Wednesday 10
Degeneration: Rethinking Teleological Conceptions of Living Organisms
Chair: Gordon McQuat
› 9:30 - 10:00 (30min)
› Colloque 2
Treviranus' Biology: Degeneration and the Boundaries of Life
Joan Steigerwald  1@  
1 : York University  -  Website
4700 Keele Street, Toronto, Canada M3J 1P3 -  Canada

Session: Degeneration: Rethinking Teleological Conceptions of Living Organisms

(Staffan Müller-Wille, Joan Steigerwald and Tarquin Holmes)
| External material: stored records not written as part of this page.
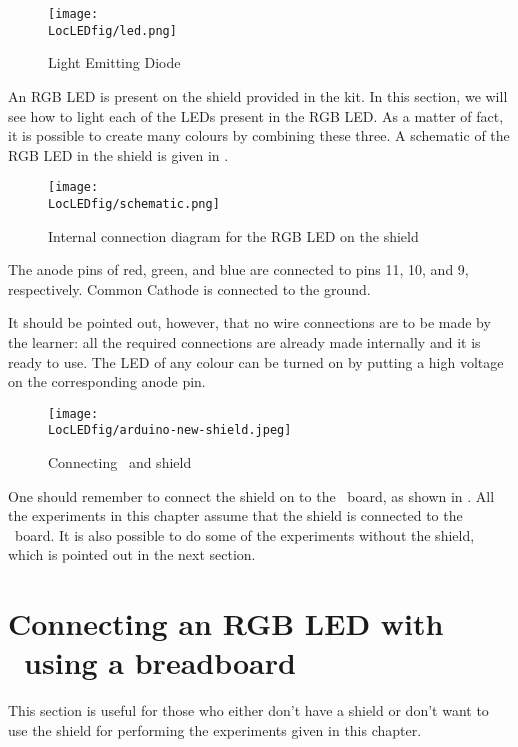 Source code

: \begin{figure}
  \centering
  \texttt{[image: \\LocLEDfig/led.png]}
  \caption{Light Emitting Diode}
  \label{fig:ledsym}
\end{figure}

An RGB LED is present on the shield provided in the kit.  In this
section, we will see how to light each of the LEDs present in the RGB
LED.  As a matter of fact, it is possible to create many colours by
combining these three.  A schematic of the RGB LED in the shield is
given in .
\begin{figure}
  \centering
  \texttt{[image: \\LocLEDfig/schematic.png]}
  \caption{Internal connection diagram for the RGB LED on the shield}
  \label{fig:ledblock}
\end{figure}
The anode pins of red, green, and blue are connected to pins 11, 10, and 9, 
respectively. Common Cathode is connected to the ground.

It should be pointed out, however, that no wire connections are to be
made by the learner: all the required connections are already made internally 
and it is ready to use.  The LED of any colour can be turned on by
putting a high voltage on the corresponding anode pin.

\begin{figure}
  \centering
  \texttt{[image: \\LocLEDfig/arduino-new-shield.jpeg]}
  \caption{Connecting \arduino\ and shield}
  \label{fig:uno-shield-connect}
\end{figure}

One should remember to connect the shield on to the \arduino\ board, as
shown in . All the experiments in this
chapter assume that the shield is connected to the \arduino\ board.
It is also possible to do some of the experiments without the shield,
which is pointed out in the next section. 

\section{Connecting an RGB LED with \arduino\ using a breadboard}
This section is useful for those who either don't have a shield or don't want to use the shield
for performing the experiments given in this chapter. 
 In the latter eighteenth century the term degeneration became common in natural history discourses. The term marked the effects of the material world on organic forms, but also the capacities of living forms to respond variously to alterations in their physical living conditions. Evidence of the extent of degeneration through experiments with the transplantation and cultivation of plants and animals also acted as evidence for variable conditions of reproduction, making epigenesis a new problematic. Degeneration thus complicated teleological conceptions of the propagation and generation of life, by involving it in the material and contingent. In the years around 1800, it also obfuscated attempts to define a new science of life by demarcating living from lifeless nature. Treviranus' Biology is marked by these tensions. He drew a boundary around living beings through their excitability, their receptivity and responsiveness to stimulus; yet he acknowledged that boundary as porous and distributed, with life continually under threat of dissolution into its surrounding environment. He also demarcated living beings through their capacities for assimilation, generation and propagation; yet his study focused upon the contingencies of these processes, upon degeneration, death and extinction, as necessary to regeneration. As new investigations traced the continuities between chemical, electrical and organic phenomena, experiments meant to aid in exploring the bounds of life established only the artifice of such boundaries.